A general computational approach to predicting synergistic transcriptional cores that determine cell subpopulation identities.
- Integrated BioBank of Luxembourg
Advances in single-cell RNA-sequencing techniques reveal the existence of distinct cell subpopulations. Identification of transcription factors (TFs) that define the identity of these subpopulations poses a challenge. Here, we postulate that identity depends on background subpopulations, and is determined by a synergistic core combination of TFs mainly uniquely expressed in each subpopulation, but also TFs more broadly expressed across background subpopulations. Building on this view, we develop a new computational method for determining such synergistic identity cores of subpopulations within a given cell population. Our method utilizes an information-theoretic measure for quantifying transcriptional synergy, and implements a novel algorithm for searching for optimal synergistic cores.

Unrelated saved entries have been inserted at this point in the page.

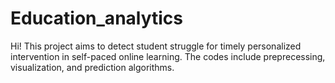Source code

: # Education_analytics

Hi! This project aims to detect student struggle for timely personalized intervention in self-paced online learning. The codes include preprecessing, visualization, and prediction algorithms. 
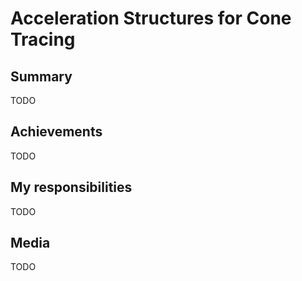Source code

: # Acceleration Structures for Cone Tracing
## Summary
TODO

## Achievements
TODO

## My responsibilities
TODO

## Media
TODO
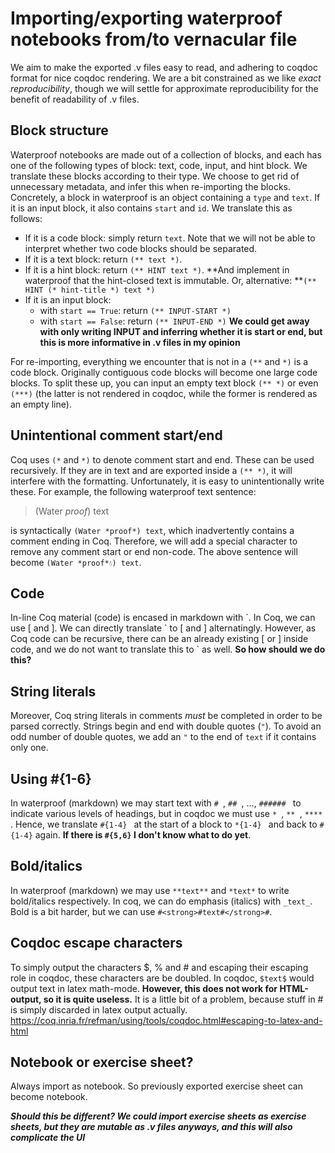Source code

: # Importing/exporting waterproof notebooks from/to vernacular file
We aim to make the exported .v files easy to read, and adhering to coqdoc format for nice coqdoc rendering. We are a bit constrained as we like *exact reproducibility*, though we will settle for approximate reproducibility for the benefit of readability of .v files.


## Block structure

Waterproof notebooks are made out of a collection of blocks, and each has one of the following types of block: text, code, input, and hint block. We translate these blocks according to their type. We choose to get rid of unnecessary metadata, and infer this when re-importing the blocks.
Concretely, a block in waterproof is an object containing a `type` and `text`. If it is an input block, it also contains `start` and `id`. We translate this as follows:
- If it is a code block: simply return `text`. Note that we will not be able to interpret whether two code blocks should be separated.
- If it is a text block: return `(** text *)`.
- If it is a hint block: return `(** HINT text *)`. **And implement in waterproof that the hint-closed text is immutable. Or, alternative: **`(** HINT (* hint-title *) text *)`
- If it is an input block:
   - with `start == True`: return `(** INPUT-START *)`
   - with `start == False`: return `(** INPUT-END *)` **We could get away with only writing INPUT and inferring whether it is start or end, but this is more informative in .v files in my opinion**

For re-importing, everything we encounter that is not in a `(**` and `*)` is a code block. Originally contiguous code blocks will become one large code blocks. To split these up, you can input an empty text block `(** *)` or even `(***)` (the latter is not rendered in coqdoc, while the former is rendered as an empty line).

## Unintentional comment start/end

Coq uses `(*` and `*)` to denote comment start and end. These can be used recursively. If they are in text and are exported inside a `(** *)`, it will interfere with the formatting.
Unfortunately, it is easy to unintentionally write these. For example, the following waterproof text sentence:

> (Water *proof*) text

is syntactically `(Water *proof*) text`, which inadvertently contains a comment ending in Coq. Therefore, we will add a special character to remove any comment start or end non-code. The above sentence will become `(Water *proof*💧) text`.

## Code

In-line Coq material (code) is encased in markdown with \`. In Coq, we can use \[ and \]. We can directly translate \` to \[ and \] alternatingly. However, as Coq code can be recursive, there can be an already existing \[ or \] inside code, and we do not want to translate this to \` as well. **So how should we do this?**

## String literals

Moreover, Coq string literals in comments *must* be completed in order to be parsed correctly. Strings begin and end with double quotes (`"`). To avoid an odd number of double quotes, we add an `"` to the end of `text` if it contains only one.

## Using \#{1-6}
In waterproof (markdown) we may start text with `# `, `## `, ..., `###### ` to indicate various levels of headings, but in coqdoc we must use `* `, `** `, `**** `. Hence, we translate `#{1-4} ` at the start of a block to `*{1-4} ` and back to `#{1-4}` again. **If there is `#{5,6}` I don't know what to do yet**.

## Bold/italics
In waterproof (markdown) we may use `**text**` and `*text*` to write bold/italics respectively. In coq, we can do emphasis (italics) with `_text_`. Bold is a bit harder, but we can use `#<strong>#text#</strong>#`.

## Coqdoc escape characters
To simply output the characters \$, % and # and escaping their escaping role in coqdoc, these characters are be doubled. In coqdoc, `$text$` would output text in latex math-mode. **However, this does not work for HTML-output, so it is quite useless.** 
It is a little bit of a problem, because stuff in # is simply discarded in latex output actually.
https://coq.inria.fr/refman/using/tools/coqdoc.html#escaping-to-latex-and-html

## Notebook or exercise sheet?

Always import as notebook. So previously exported exercise sheet can become notebook.

***Should this be different? We could import exercise sheets as exercise sheets, but they are mutable as .v files anyways, and this will also complicate the UI***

It requires only single-cell RNA-seq data as input, and does not rely on any prior knowledge of candidate genes or gene regulatory networks. Hence, it can be directly applied to any cellular systems, including those containing novel subpopulations. The method is capable of recapitulating known experimentally validated identity TFs in eight published single-cell RNA-seq datasets. Furthermore, some of these identity TFs are known to trigger cell conversions between subpopulations. Thus, this methodology can help design strategies for cell conversion within a cell population, guiding experimentalists in the field of stem cell research and regenerative medicine.